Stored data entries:
'''
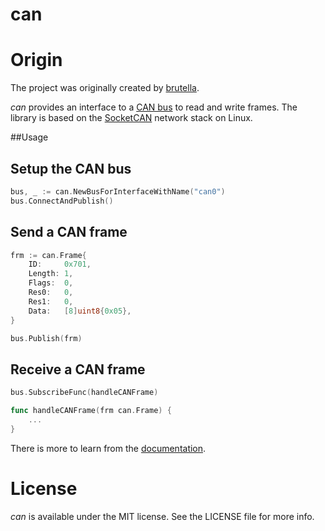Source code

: # can

# Origin

The project was originally created by [brutella](https://github.com/brutella).

*can* provides an interface to a [CAN bus](https://www.kernel.org/doc/Documentation/networking/can.txt) to read and write frames. The library is based on the [SocketCAN](https://github.com/torvalds/linux/blob/097f70b3c4d84ffccca15195bdfde3a37c0a7c0f/include/uapi/linux/can.h) network stack on Linux.

##Usage

## Setup the CAN bus

```go
bus, _ := can.NewBusForInterfaceWithName("can0")
bus.ConnectAndPublish()
```

## Send a CAN frame

```go
frm := can.Frame{
	ID:     0x701,
	Length: 1,
	Flags:  0,
	Res0:   0,
	Res1:   0,
	Data:   [8]uint8{0x05},
}

bus.Publish(frm)
```
    
## Receive a CAN frame

```go
bus.SubscribeFunc(handleCANFrame)

func handleCANFrame(frm can.Frame) {    
    ...
}
```

There is more to learn from the [documentation](http://godoc.org/github.com/sitec-systems/can).

# License

*can* is available under the MIT license. See the LICENSE file for more info.
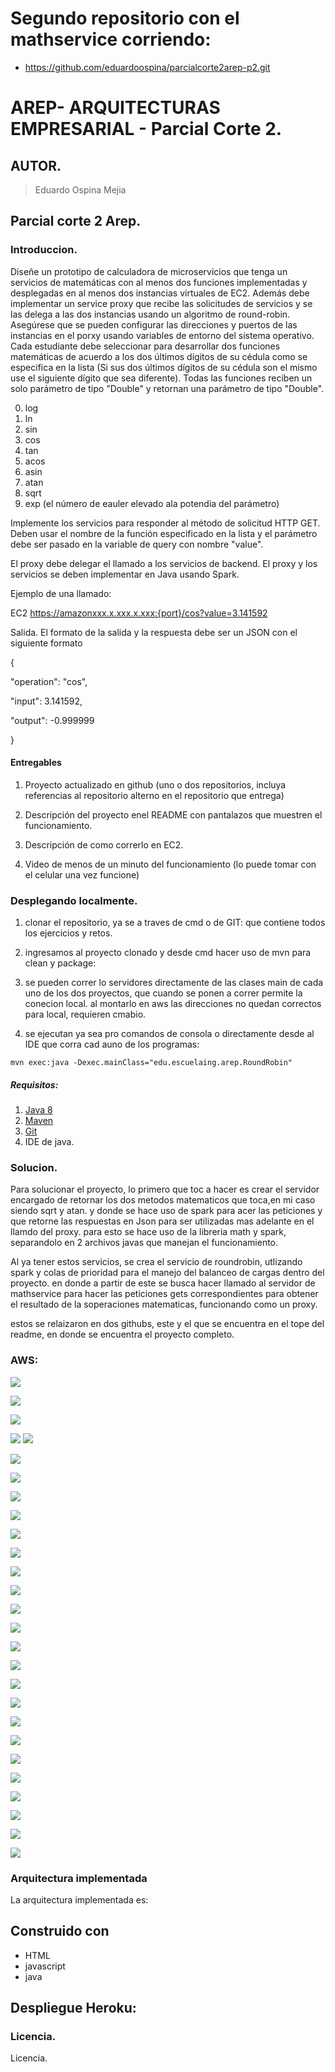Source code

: # Segundo repositorio con el mathservice corriendo:
- https://github.com/eduardoospina/parcialcorte2arep-p2.git

# AREP- ARQUITECTURAS EMPRESARIAL - Parcial Corte 2.

## AUTOR.

> Eduardo Ospina Mejia

## Parcial corte 2 Arep.

### Introduccion.

Diseñe un prototipo de calculadora de microservicios que tenga un servicios de matemáticas con al menos dos funciones 
implementadas y desplegadas en al menos dos instancias virtuales de EC2. Además debe implementar un service proxy que 
recibe las solicitudes de servicios y se las delega a las dos instancias usando un algoritmo de round-robin. Asegúrese 
que se pueden configurar las direcciones y puertos de las instancias en el porxy usando variables de entorno del sistema 
operativo. Cada estudiante debe seleccionar para desarrollar dos funciones matemáticas de acuerdo a los dos últimos
dígitos de su cédula como se especifica en la lista (Si sus dos últimos dígitos de su cédula son el mismo use el 
siguiente dígito que sea diferente). Todas las funciones reciben un solo parámetro de tipo "Double" y retornan una 
parámetro de tipo "Double".

0. log
1. ln
2. sin
3. cos
4. tan
5. acos
6. asin
7. atan
8. sqrt
9. exp (el número de eauler elevado ala potendia del parámetro)

Implemente los servicios para responder al método de solicitud HTTP GET. Deben usar el nombre de la función 
especificado en la lista y el parámetro debe ser pasado en la variable de query con nombre "value".

El proxy debe delegar el llamado a los servicios de backend. El proxy y los servicios se deben implementar en Java 
usando Spark.


Ejemplo de una llamado:

EC2
https://amazonxxx.x.xxx.x.xxx:{port}/cos?value=3.141592

Salida. El formato de la salida y la respuesta debe ser un JSON con el siguiente formato

{

"operation": "cos",

"input":  3.141592,

"output":  -0.999999

}



#### Entregables

1. Proyecto actualizado en github (uno o dos repositorios, incluya referencias al repositorio alterno en el repositorio que entrega)

2. Descripción del proyecto enel README con pantalazos que muestren el funcionamiento.

3. Descripción de como correrlo en EC2.

4. Video de menos de un minuto del funcionamiento (lo puede tomar con el celular una vez funcione)


### Desplegando localmente.

1) clonar el repositorio, ya se a traves de cmd o de GIT: que contiene todos los ejercicios y retos.

2) ingresamos al proyecto clonado y desde cmd hacer uso de mvn para clean y package:

3) se pueden correr lo servidores directamente de las clases main de cada uno de los dos proyectos, que cuando se ponen a correr permite la conecion local. 
al montarlo en aws las direcciones no quedan correctos para local, requieren cmabio. 
   
4) se ejecutan ya sea pro comandos de consola o directamente desde al IDE que corra cad auno de los programas:

```maven
mvn exec:java -Dexec.mainClass="edu.escuelaing.arep.RoundRobin"
```



##### Requisitos:
1)   [Java 8](https://www.java.com/download/ie_manual.jsp)
2)   [Maven](https://maven.apache.org/download.cgi)
3)   [Git](https://git-scm.com/downloads)
4)   IDE de java.

### Solucion.

Para solucionar el proyecto, lo primero que toc a hacer es crear el servidor encargado de retornar los dos metodos matematicos
que toca,en mi caso siendo sqrt y atan. y donde se hace uso de spark para acer las peticiones y que retorne las respuestas en 
Json para ser utilizadas mas adelante en el llamdo del proxy. para esto se hace uso de la libreria math y spark, separandolo en 
2 archivos javas que manejan el funcionamiento. 

Al ya tener estos servicios, se crea el servicio de roundrobin, utlizando spark y colas de prioridad para el manejo del 
balanceo de cargas dentro del proyecto. en donde a partir de este se busca hacer llamado al servidor de mathservice para hacer 
las peticiones gets correspondientes para obtener el resultado de la soperaciones matematicas, funcionando como un proxy. 

estos se relaizaron en dos githubs, este y el que se encuentra en el tope del readme, en donde se encuentra el proyecto completo. 

### AWS:

![](https://i.postimg.cc/Wpy9TnHn/Capture1.png)

![](https://i.postimg.cc/y8mnhzYQ/Capture2.png)

![](https://i.postimg.cc/MGtD4bB1/Capture3.png)

![](https://i.postimg.cc/Qttbr9gw/Capture4.png
)
![](https://i.postimg.cc/PxRMfX2x/Capture5.png)

![](https://i.postimg.cc/yx3ykMbT/Capture6.png)

![](https://i.postimg.cc/59XhB6cs/Capture7.png)

![](https://i.postimg.cc/g2W1bsx7/Capture8.png)

![](https://i.postimg.cc/5NcR8gSt/Capture9.png)

![](https://i.postimg.cc/7YgQ9zKn/Capture10.png)

![](https://i.postimg.cc/8zNX0C3Q/Capture11.png)

![](https://i.postimg.cc/pddGP6Rs/Capture12.png)

![](https://i.postimg.cc/wvywmRtJ/Capture13.png)

![](https://i.postimg.cc/FRMDgFc6/Capture14.png)

![](https://i.postimg.cc/kGWwjrvg/Capture15.png)

![](https://i.postimg.cc/wxNWxJYY/Capture16.png)

![](https://i.postimg.cc/tCHBsT9Z/Capture17.png)

![](https://i.postimg.cc/zXS0Krfd/Capture18.png)

![](https://i.postimg.cc/Dwx6pPLL/Capture19.png)

![](https://i.postimg.cc/qR3GRfYx/Capture20.png)

![](https://i.postimg.cc/vTwtxqwF/Capture21.png)

![](https://i.postimg.cc/VsXRP8XY/Capture22.png)

![](https://i.postimg.cc/KzBnbPk9/Capture23.png)

![](https://i.postimg.cc/fysYRVYM/Capture24.png)

![](https://i.postimg.cc/5Nn8fNyM/Capture25.png)

![](https://i.postimg.cc/kgGKG3RR/Capture26.png)

![](https://i.postimg.cc/K8WLgqtq/Capture27.png)




### Arquitectura implementada

La arquitectura implementada es: 


## Construido con
-   HTML
-   javascript
-   java

## Despliegue Heroku:

### Licencia.

Licencia.
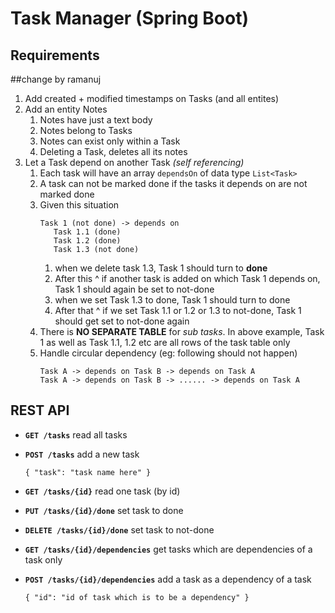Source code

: # Task Manager (Spring Boot)

## Requirements 
##change by ramanuj
1. Add created + modified timestamps on Tasks (and all entites)
2. Add an entity Notes 
   1. Notes have just a text body 
   2. Notes belong to Tasks
   3. Notes can exist only within a Task 
   4. Deleting a Task, deletes all its notes
3. Let a Task depend on another Task _(self referencing)_
   1. Each task will have an array `dependsOn` of data type `List<Task>`
   2. A task can not be marked done if the tasks it depends on  are not marked done
   3. Given this situation
      ```
      Task 1 (not done) -> depends on
         Task 1.1 (done)
         Task 1.2 (done)
         Task 1.3 (not done)
      ```
       1. when we delete task 1.3, Task 1 should turn to **done**
       2. After this ^ if another task is added on which Task 1 depends on, Task 1 should again be set to not-done
       3. when we set Task 1.3 to done, Task 1 should turn to done
       4. After that ^ if we set Task 1.1 or 1.2 or 1.3 to not-done, Task 1 should get set to not-done again
   4. There is **NO SEPARATE TABLE** for _sub tasks_. In above example, Task 1 as well as Task 1.1, 1.2 etc are all rows of the task table only
   5. Handle circular dependency (eg: following should not happen) 
      ```
      Task A -> depends on Task B -> depends on Task A
      Task A -> depends on Task B -> ...... -> depends on Task A
      ```

## REST API 

- **`GET /tasks`** read all tasks
- **`POST /tasks`**  add a new task
    ```
    { "task": "task name here" }
    ```
- **`GET /tasks/{id}`** read one task (by id)
- **`PUT /tasks/{id}/done`** set task to done
- **`DELETE /tasks/{id}/done`** set task to not-done

- **`GET /tasks/{id}/dependencies`** get tasks which are dependencies of a task only
- **`POST /tasks/{id}/dependencies`** add a task as a dependency of a task
    ```
    { "id": "id of task which is to be a dependency" }
    ```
'''
What needs to be done |
Go through the records and gather the lines that hold "matemáticas".

Output of the exercise |
Diseñe un prototipo de calculadora de microservicios que tenga un servicios de matemáticas con al menos dos funciones 
operativo. Cada estudiante debe seleccionar para desarrollar dos funciones matemáticas de acuerdo a los dos últimos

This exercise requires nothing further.